Reputation: 10635
I have a JSON array that I'm passing to PHP. Eventually I'll be passing and receiving alot more from my PHP file but for the moment this is it. Right now it's recieving 1 array and sending back that same array, no problem. I can loop through the data in Javascript but how do I loop through the array I pass to my PHP file? I get errors with foreach and a for loop didn't seem to help any.

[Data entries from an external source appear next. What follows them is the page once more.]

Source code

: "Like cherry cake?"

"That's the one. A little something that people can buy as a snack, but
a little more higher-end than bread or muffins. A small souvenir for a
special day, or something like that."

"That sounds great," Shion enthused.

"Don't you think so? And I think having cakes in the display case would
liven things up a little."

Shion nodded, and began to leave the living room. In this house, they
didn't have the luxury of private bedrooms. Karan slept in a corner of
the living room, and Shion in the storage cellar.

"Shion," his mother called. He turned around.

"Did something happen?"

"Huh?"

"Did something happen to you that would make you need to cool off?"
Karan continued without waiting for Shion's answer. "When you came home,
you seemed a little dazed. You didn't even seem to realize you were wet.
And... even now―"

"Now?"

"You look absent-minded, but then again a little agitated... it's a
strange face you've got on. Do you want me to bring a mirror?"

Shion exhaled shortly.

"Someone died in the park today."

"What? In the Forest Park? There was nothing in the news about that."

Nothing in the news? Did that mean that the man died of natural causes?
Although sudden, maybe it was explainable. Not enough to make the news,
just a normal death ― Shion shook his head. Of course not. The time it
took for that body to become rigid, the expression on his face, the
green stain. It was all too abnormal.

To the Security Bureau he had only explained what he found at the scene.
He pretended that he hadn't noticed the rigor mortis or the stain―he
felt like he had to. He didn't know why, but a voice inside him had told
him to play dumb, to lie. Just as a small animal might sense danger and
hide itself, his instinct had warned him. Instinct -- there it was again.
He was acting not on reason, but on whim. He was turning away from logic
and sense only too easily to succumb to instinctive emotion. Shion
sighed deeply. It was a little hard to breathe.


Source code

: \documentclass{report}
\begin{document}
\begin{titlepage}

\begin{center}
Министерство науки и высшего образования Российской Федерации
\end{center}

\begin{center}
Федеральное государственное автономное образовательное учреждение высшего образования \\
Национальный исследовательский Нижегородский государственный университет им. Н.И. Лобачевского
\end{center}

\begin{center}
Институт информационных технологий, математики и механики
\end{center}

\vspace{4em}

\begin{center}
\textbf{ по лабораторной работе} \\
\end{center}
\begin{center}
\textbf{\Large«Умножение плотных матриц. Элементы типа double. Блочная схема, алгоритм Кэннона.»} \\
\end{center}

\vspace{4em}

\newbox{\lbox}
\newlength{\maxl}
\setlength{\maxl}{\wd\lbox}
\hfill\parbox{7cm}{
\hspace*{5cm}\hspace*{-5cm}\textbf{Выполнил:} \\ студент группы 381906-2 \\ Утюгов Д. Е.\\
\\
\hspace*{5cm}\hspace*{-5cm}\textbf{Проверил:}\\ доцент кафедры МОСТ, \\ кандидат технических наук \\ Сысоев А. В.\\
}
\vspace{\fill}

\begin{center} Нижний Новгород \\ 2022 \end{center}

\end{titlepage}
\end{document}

Suggestions?
Javascript
var fullName = ["John Doe", "Jane Doe"];
$(window).load(function(){
getList();
});
function getList(){
$.getJSON(
"names.php",
{names : JSON.stringify(fullName)},
function(data)
{
for(var i = 0; i < data.test.length; i++)
{
window.alert(data.test[i]);
}
}
);
}
PHP
<?php
$names=json_decode($_REQUEST['names']);
foreach($names as $name)
{
echo $name;
}
$data['test'] = $names;
echo json_encode($data);
The foreach errors out on the foreach line telling me "Warning: Invalid argument supplied for foreach()"
Upvotes: 3
Views: 1704
Reputation: 76619
/* client-side */
$.ajax({
/* the request's method: */
type: 'GET',
/* the request's location: */
url:'/names.php',
/* the request's fields: */
data: JSON.stringify({names: fullName}),
/* the request's content-type : */
contentType: 'application/json; charset=utf-8',
/* the response's content-type: */
dataType:'json',
/* the callback function */
success: function(json){
if(json.length > 0){
$.each(json, function(i, v){
console.info(v);
});
}
else {
alert('wtf?!');
}
});
/* server-side */
$req=array_merge($_GET, $_POST);
// die(print_r($req));
$names=json_decode($req['names']);
header('content-type: application/json; charset=utf8;');
echo json_encode($names);
Alternatively one could set the request-method for the request, I'm just a little lazy and with that array_merge() it just doesn't matter if the request was a POST or GET (well, function $.ajax defaults to GET). Best practice is to use FireBug and checkout it's net-panel, especially the XHR tab. Probably the question should have been: "How to use a XHR debugger?" because there's nothing tricky about this at all.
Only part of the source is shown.